If you read anything about Artificial Intelligence (AI) and its use in the world of HR you quickly discover that there are two schools of thought. The first of these is that AI is biased and dehumanizing, the second is that it makes better decisions that humans and thus is an improvement.
The negative: Biased algorithms
Representative of the first point of view is that of Will Knight, author of an article in MIT Technology Review, called Biased Algorithms Are Everywhere, and No One Seems to Care. Knight talks about the camp that thinks algorithms go too far and are trusted too much. This group thinks that the widespread use of algorithms may disadvantage candidates, paroles, teachers, neighborhoods, loan applicants and more. Knight quotes Cathy O’Neil, a mathematician and the author of Weapons of Math Destruction, a book that highlights the risk of algorithmic bias in many contexts, who says people are often too willing to trust in mathematical models because they believe it will remove human bias. “[Algorithms] replace human processes, but they’re not held to the same standards,” she says. “People trust them too much.” The American Civil Liberties Union has teamed with experts and launched an effort to identify and highlight algorithmic bias.
The positives: Better than humans
The other side of the argument on AI says that the use of algorithms, while it may be flawed, still produces better results than human. Alex Miller, writing in the Harvard Business Review (HBR) says that the negative point of view asks the wrong question. Rather than focusing on whether or not AI or algorithms are biased, we should focus on how much worse human decision-making is compared to the algorithms. Miller says that “Algorithms are less biased and more accurate than the humans they are replacing” and cites numerous studies and articles to prove his point. Click the link above to get to these studies.
Miller makes the point “A not-so-hidden secret behind the algorithms mentioned above is that they actually are biased. But the humans they are replacing are significantly more biased. After all, where do institutional biases come from if not the humans who have traditionally been in charge?” He goes on to say:
Unfortunately, decades of psychological research in judgment and decision making has demonstrated time and time again that humans are remarkably bad judges of quality in a wide range of contexts… the humans who used to make decisions were so remarkably bad that replacing them with algorithms both increased accuracy and reduced institutional biases.

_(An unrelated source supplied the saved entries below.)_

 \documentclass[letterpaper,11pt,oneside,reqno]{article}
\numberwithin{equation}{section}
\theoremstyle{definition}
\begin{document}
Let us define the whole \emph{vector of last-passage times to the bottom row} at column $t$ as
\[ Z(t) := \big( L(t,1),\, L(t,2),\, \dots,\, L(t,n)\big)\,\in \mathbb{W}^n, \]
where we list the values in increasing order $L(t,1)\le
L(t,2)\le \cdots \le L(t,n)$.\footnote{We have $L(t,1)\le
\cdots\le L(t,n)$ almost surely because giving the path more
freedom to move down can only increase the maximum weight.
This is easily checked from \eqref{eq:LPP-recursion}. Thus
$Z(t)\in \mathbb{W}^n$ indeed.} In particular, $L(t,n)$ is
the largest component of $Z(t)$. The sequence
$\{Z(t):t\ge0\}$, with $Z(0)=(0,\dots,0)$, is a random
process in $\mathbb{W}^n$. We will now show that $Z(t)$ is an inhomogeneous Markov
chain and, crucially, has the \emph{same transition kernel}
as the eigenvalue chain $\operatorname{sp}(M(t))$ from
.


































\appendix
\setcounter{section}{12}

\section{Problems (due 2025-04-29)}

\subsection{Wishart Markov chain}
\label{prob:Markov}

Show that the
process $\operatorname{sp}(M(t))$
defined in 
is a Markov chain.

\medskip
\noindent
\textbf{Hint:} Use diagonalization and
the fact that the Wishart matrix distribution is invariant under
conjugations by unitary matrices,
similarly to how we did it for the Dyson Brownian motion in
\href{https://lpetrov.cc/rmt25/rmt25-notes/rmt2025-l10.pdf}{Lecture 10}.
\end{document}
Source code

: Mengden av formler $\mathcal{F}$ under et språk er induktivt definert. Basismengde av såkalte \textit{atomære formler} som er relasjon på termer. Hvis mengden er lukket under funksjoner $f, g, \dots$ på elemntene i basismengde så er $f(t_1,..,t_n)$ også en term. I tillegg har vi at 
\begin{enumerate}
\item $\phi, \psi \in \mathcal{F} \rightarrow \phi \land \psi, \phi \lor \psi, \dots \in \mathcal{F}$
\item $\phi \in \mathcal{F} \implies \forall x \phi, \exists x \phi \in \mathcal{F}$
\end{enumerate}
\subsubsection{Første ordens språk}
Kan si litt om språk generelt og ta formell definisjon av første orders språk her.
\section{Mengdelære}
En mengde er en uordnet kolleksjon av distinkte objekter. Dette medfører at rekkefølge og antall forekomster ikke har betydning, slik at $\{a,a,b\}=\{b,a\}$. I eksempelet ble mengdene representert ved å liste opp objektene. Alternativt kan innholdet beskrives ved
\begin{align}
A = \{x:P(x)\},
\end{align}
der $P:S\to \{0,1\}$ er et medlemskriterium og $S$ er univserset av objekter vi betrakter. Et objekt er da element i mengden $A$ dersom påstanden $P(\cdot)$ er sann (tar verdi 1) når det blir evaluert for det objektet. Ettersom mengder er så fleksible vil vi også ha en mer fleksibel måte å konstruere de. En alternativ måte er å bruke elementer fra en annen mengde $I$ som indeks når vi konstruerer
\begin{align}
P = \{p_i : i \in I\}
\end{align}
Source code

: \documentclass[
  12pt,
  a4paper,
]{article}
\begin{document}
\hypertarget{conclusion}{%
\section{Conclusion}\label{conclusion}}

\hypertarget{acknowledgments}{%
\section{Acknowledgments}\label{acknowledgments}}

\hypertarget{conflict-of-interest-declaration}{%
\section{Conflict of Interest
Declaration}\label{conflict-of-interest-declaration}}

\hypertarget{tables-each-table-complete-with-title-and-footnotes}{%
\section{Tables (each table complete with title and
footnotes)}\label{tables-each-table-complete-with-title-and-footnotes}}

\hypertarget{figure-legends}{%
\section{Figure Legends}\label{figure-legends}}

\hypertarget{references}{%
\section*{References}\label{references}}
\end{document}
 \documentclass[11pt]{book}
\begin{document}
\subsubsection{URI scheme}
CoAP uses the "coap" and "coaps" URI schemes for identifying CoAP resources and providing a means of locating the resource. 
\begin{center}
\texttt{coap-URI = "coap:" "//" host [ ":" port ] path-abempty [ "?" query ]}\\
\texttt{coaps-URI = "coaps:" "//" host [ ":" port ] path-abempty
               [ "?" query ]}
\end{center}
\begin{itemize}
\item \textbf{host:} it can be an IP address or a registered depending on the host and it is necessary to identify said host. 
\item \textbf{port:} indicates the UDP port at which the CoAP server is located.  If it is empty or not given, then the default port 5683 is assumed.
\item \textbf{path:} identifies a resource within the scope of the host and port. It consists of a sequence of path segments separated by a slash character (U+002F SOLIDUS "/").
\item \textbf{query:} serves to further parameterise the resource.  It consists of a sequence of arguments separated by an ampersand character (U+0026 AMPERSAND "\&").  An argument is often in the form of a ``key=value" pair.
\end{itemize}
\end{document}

The point that I am making by offering this comparison is that the average HR person needs to be aware that algorithms are not necessarily the end-all and be-all of methodologies in HR. Awareness that there are issues with both human decision-making and decisions made by algorithms will work to improve both. Do not follow blindly. As Miller concludes:
This is not an argument for algorithmic absolutism or blind faith in the power of statistics. If we find in some instances that algorithms have an unacceptably high degree of bias in comparison with current decision-making processes, then there is no harm done by following the evidence and maintaining the existing paradigm. But a commitment to following the evidence cuts both ways, and we should to be willing to accept that — in some instances — algorithms will be part of the solution for reducing institutional biases.